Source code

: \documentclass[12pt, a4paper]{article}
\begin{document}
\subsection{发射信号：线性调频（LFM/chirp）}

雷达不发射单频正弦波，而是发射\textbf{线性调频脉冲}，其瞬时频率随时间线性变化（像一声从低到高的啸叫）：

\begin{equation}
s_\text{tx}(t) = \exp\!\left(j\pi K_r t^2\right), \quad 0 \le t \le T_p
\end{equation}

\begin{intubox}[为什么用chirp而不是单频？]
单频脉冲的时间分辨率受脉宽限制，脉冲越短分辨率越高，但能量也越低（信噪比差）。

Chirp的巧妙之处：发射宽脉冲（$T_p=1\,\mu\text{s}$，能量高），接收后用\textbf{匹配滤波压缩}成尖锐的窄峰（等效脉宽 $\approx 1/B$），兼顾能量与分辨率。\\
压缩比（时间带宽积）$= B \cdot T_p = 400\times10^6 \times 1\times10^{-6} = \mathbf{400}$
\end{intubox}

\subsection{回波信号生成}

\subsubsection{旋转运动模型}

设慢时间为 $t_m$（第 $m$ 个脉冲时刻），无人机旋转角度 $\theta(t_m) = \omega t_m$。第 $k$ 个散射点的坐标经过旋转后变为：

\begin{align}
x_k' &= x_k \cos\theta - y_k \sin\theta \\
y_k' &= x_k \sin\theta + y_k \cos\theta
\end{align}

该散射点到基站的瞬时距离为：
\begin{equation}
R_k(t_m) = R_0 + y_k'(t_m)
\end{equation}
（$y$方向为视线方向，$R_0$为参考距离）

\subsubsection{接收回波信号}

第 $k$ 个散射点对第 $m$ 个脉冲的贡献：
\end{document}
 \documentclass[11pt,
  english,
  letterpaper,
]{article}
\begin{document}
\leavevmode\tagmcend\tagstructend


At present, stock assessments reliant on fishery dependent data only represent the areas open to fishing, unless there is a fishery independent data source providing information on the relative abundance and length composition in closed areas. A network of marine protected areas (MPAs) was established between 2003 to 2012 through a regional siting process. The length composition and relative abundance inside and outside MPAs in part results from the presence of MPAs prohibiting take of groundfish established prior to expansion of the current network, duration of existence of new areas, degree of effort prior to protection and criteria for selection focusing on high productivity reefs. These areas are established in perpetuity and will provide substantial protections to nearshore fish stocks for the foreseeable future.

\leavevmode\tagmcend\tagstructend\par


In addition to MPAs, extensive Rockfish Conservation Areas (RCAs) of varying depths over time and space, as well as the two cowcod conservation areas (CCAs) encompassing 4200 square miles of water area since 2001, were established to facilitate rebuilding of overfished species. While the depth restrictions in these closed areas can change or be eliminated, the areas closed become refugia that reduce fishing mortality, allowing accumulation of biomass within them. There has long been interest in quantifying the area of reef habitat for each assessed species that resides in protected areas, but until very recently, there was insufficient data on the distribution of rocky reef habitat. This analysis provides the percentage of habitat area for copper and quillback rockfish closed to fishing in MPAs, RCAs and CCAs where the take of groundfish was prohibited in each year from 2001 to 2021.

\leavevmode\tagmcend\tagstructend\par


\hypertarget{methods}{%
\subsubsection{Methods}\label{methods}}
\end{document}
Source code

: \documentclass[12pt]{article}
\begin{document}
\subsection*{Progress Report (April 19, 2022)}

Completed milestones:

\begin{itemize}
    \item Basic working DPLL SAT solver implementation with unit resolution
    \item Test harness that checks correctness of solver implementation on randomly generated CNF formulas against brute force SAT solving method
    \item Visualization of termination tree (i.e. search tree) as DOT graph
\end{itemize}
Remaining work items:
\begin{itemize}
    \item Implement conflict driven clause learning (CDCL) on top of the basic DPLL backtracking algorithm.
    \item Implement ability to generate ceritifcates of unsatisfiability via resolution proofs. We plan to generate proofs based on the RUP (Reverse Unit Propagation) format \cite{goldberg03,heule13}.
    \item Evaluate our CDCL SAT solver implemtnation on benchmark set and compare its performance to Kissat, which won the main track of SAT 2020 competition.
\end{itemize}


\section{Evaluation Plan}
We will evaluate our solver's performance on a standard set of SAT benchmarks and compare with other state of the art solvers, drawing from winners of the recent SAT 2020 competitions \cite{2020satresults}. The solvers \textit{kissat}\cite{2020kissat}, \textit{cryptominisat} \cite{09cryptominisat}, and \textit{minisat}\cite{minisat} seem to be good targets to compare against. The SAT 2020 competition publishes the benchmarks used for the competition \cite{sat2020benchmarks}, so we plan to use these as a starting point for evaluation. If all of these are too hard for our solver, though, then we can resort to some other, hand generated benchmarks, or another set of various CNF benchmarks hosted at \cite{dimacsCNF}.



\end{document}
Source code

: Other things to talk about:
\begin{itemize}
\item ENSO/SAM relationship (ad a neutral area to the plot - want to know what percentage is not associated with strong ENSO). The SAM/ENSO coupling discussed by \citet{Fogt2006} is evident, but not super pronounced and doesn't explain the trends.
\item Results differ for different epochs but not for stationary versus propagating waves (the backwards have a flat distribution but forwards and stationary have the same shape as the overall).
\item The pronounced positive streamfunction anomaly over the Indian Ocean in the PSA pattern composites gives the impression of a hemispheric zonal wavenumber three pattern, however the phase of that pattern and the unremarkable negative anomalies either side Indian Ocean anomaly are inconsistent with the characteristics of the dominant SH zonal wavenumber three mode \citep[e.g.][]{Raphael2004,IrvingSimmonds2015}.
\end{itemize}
-=-=-
(YOUR GOAL) The entries above should be repeated exactly, every one of them.

(SOLUTION TO THIS EXERCISE)
Source code

: \documentclass[12pt, a4paper]{article}
\begin{document}
\subsection{发射信号：线性调频（LFM/chirp）}

雷达不发射单频正弦波，而是发射\textbf{线性调频脉冲}，其瞬时频率随时间线性变化（像一声从低到高的啸叫）：

\begin{equation}
s_\text{tx}(t) = \exp\!\left(j\pi K_r t^2\right), \quad 0 \le t \le T_p
\end{equation}

\begin{intubox}[为什么用chirp而不是单频？]
单频脉冲的时间分辨率受脉宽限制，脉冲越短分辨率越高，但能量也越低（信噪比差）。

Chirp的巧妙之处：发射宽脉冲（$T_p=1\,\mu\text{s}$，能量高），接收后用\textbf{匹配滤波压缩}成尖锐的窄峰（等效脉宽 $\approx 1/B$），兼顾能量与分辨率。\\
压缩比（时间带宽积）$= B \cdot T_p = 400\times10^6 \times 1\times10^{-6} = \mathbf{400}$
\end{intubox}

\subsection{回波信号生成}

\subsubsection{旋转运动模型}

设慢时间为 $t_m$（第 $m$ 个脉冲时刻），无人机旋转角度 $\theta(t_m) = \omega t_m$。第 $k$ 个散射点的坐标经过旋转后变为：

\begin{align}
x_k' &= x_k \cos\theta - y_k \sin\theta \\
y_k' &= x_k \sin\theta + y_k \cos\theta
\end{align}

该散射点到基站的瞬时距离为：
\begin{equation}
R_k(t_m) = R_0 + y_k'(t_m)
\end{equation}
（$y$方向为视线方向，$R_0$为参考距离）

\subsubsection{接收回波信号}

第 $k$ 个散射点对第 $m$ 个脉冲的贡献：
\end{document}
 \documentclass[11pt,
  english,
  letterpaper,
]{article}
\begin{document}
\leavevmode\tagmcend\tagstructend


At present, stock assessments reliant on fishery dependent data only represent the areas open to fishing, unless there is a fishery independent data source providing information on the relative abundance and length composition in closed areas. A network of marine protected areas (MPAs) was established between 2003 to 2012 through a regional siting process. The length composition and relative abundance inside and outside MPAs in part results from the presence of MPAs prohibiting take of groundfish established prior to expansion of the current network, duration of existence of new areas, degree of effort prior to protection and criteria for selection focusing on high productivity reefs. These areas are established in perpetuity and will provide substantial protections to nearshore fish stocks for the foreseeable future.

\leavevmode\tagmcend\tagstructend\par


In addition to MPAs, extensive Rockfish Conservation Areas (RCAs) of varying depths over time and space, as well as the two cowcod conservation areas (CCAs) encompassing 4200 square miles of water area since 2001, were established to facilitate rebuilding of overfished species. While the depth restrictions in these closed areas can change or be eliminated, the areas closed become refugia that reduce fishing mortality, allowing accumulation of biomass within them. There has long been interest in quantifying the area of reef habitat for each assessed species that resides in protected areas, but until very recently, there was insufficient data on the distribution of rocky reef habitat. This analysis provides the percentage of habitat area for copper and quillback rockfish closed to fishing in MPAs, RCAs and CCAs where the take of groundfish was prohibited in each year from 2001 to 2021.

\leavevmode\tagmcend\tagstructend\par


\hypertarget{methods}{%
\subsubsection{Methods}\label{methods}}
\end{document}
Source code

: \documentclass[12pt]{article}
\begin{document}
\subsection*{Progress Report (April 19, 2022)}

Completed milestones:

\begin{itemize}
    \item Basic working DPLL SAT solver implementation with unit resolution
    \item Test harness that checks correctness of solver implementation on randomly generated CNF formulas against brute force SAT solving method
    \item Visualization of termination tree (i.e. search tree) as DOT graph
\end{itemize}
Remaining work items:
\begin{itemize}
    \item Implement conflict driven clause learning (CDCL) on top of the basic DPLL backtracking algorithm.
    \item Implement ability to generate ceritifcates of unsatisfiability via resolution proofs. We plan to generate proofs based on the RUP (Reverse Unit Propagation) format \cite{goldberg03,heule13}.
    \item Evaluate our CDCL SAT solver implemtnation on benchmark set and compare its performance to Kissat, which won the main track of SAT 2020 competition.
\end{itemize}


\section{Evaluation Plan}
We will evaluate our solver's performance on a standard set of SAT benchmarks and compare with other state of the art solvers, drawing from winners of the recent SAT 2020 competitions \cite{2020satresults}. The solvers \textit{kissat}\cite{2020kissat}, \textit{cryptominisat} \cite{09cryptominisat}, and \textit{minisat}\cite{minisat} seem to be good targets to compare against. The SAT 2020 competition publishes the benchmarks used for the competition \cite{sat2020benchmarks}, so we plan to use these as a starting point for evaluation. If all of these are too hard for our solver, though, then we can resort to some other, hand generated benchmarks, or another set of various CNF benchmarks hosted at \cite{dimacsCNF}.



\end{document}
Source code

: Other things to talk about:
\begin{itemize}
\item ENSO/SAM relationship (ad a neutral area to the plot - want to know what percentage is not associated with strong ENSO). The SAM/ENSO coupling discussed by \citet{Fogt2006} is evident, but not super pronounced and doesn't explain the trends.
\item Results differ for different epochs but not for stationary versus propagating waves (the backwards have a flat distribution but forwards and stationary have the same shape as the overall).
\item The pronounced positive streamfunction anomaly over the Indian Ocean in the PSA pattern composites gives the impression of a hemispheric zonal wavenumber three pattern, however the phase of that pattern and the unremarkable negative anomalies either side Indian Ocean anomaly are inconsistent with the characteristics of the dominant SH zonal wavenumber three mode \citep[e.g.][]{Raphael2004,IrvingSimmonds2015}.
\end{itemize}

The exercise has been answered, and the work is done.